CFTC/speculators: America’s top commodities cop is eager to prove his bona fides. Gary Gensler, the new head of the Commodity Futures Trading Commission, plans to hold hearings this summer on whether the agency should limit the activities of energy traders to curb “excessive speculation”. But any rules born of such a simplistic view are likely to be harmful.
This new initiative represents a 180-degree reversal from the CFTC’s position just a year ago, when the agency issued a report debunking the idea that speculation was behind the oil price run-up. Several years of trading data showed roughly equal volumes of long and short positions in the oil futures markets.
Apart from that evidence, a big problem with Gensler’s new inquiry is that “excessive speculation” is in the eye of the beholder. One person’s speculator is another’s welcome provider of market liquidity. Granted, the CFTC is targeting commodities with finite supplies, so at first glance position limits might deter those who otherwise would seek to corner a market or cause a squeeze when futures contracts mature. But attempts to do so are already prohibited by rules against market manipulation.
Gensler also wants to re-examine the rule that exempts traders from position limits when they are hedging actual deliveries of a commodity. If that exemption was removed, those who took a purely financial interest in a commodity – through, say, derivatives that settle for cash – would face constraints.

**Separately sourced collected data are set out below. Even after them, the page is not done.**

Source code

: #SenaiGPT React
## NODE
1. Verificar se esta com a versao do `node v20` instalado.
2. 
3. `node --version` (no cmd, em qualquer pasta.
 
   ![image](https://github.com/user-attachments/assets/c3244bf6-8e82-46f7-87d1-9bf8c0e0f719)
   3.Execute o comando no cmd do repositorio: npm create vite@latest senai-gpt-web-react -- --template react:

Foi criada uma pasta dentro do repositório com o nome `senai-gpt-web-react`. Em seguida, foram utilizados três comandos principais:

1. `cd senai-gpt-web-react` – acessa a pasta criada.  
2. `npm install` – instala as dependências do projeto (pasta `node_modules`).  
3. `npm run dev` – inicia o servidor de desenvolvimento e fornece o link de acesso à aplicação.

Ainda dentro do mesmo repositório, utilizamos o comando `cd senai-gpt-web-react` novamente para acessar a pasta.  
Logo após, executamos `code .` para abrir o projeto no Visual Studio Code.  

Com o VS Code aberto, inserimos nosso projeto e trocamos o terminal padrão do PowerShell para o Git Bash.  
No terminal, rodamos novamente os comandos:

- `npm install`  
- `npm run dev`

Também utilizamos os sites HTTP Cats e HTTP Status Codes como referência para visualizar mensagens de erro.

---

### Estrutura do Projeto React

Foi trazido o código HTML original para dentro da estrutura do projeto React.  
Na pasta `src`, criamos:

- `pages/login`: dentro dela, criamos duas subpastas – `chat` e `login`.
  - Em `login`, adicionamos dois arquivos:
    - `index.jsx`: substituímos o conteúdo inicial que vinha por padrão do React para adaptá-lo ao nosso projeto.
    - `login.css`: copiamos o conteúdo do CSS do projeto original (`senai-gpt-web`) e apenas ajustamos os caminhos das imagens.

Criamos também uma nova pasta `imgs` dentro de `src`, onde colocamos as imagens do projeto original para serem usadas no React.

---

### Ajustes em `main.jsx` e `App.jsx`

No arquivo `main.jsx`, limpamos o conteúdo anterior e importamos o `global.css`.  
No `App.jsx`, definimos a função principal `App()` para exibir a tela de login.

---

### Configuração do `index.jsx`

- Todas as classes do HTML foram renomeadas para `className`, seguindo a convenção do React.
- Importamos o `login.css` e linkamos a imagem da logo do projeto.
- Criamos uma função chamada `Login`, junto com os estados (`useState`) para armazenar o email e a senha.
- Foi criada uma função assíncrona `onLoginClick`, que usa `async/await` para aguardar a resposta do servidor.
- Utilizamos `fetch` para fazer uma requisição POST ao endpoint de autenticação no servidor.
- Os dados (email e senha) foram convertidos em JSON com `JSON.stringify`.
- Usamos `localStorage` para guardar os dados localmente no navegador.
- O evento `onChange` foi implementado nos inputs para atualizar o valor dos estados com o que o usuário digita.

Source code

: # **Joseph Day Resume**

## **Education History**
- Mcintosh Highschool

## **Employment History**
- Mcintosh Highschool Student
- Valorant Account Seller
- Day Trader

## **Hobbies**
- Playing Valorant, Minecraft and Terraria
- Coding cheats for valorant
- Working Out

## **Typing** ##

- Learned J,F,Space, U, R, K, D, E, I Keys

This could throw a big wrench in the market. Say a bank sold fuel hedges to an airline. The bank could trade energy futures freely, but if it tried to lay off its own exposure to the airline with other counterparties using cash-settled instruments, its trading partners might face limits. That would limit the bank’s ability to sell the fuel hedges in the first place. The end result would be higher costs to the airline.
The CFTC also wants to review whether commodity index funds — used by many investors to take exposure to energy markets — should also be subject to position limits.
Yet existing rules appear to cover the situations regulators worry most about. Instead of seeking to restrain trading, the government should give agencies like the CFTC more resources to enforce existing anti-manipulation and fraud rules. That would be far less likely to backfire.